## Records provided
=======

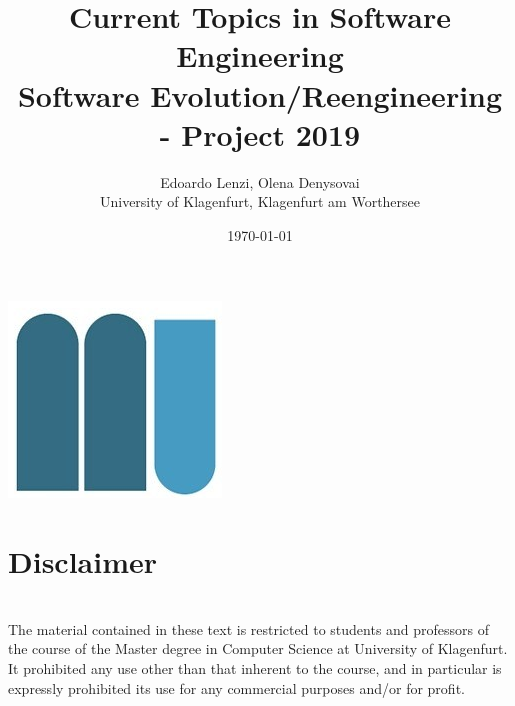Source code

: \documentclass{memoir}
\title{
    Current Topics in Software Engineering\\[2pt] 
    \small{Software Evolution/Reengineering - Project 2019}}
\author{Edoardo Lenzi, Olena Denysovai\\ University of Klagenfurt, Klagenfurt am Worthersee}
\date{\today}
\begin{document}
\maketitle
\begin{center}
    \includegraphics[scale=0.5]{assets/klagenfurt.png}
\end{center}


\newpage
\tableofcontents
\newpage





%




\chapter*{Disclaimer}
$ $\\[10pt]
The material contained in these text is restricted to students and professors 
of the course of the Master degree in Computer Science at University of Klagenfurt.\\ 
      
It prohibited any use other than that inherent to the course, and in particular is 
expressly prohibited its use for any commercial purposes and/or for profit.
\end{document}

=======

## Problem to work on
Identify the lines above with the word "Software". Copy them.

## Answer to this task
    Current Topics in Software Engineering\\[2pt] 
    \small{Software Evolution/Reengineering - Project 2019}}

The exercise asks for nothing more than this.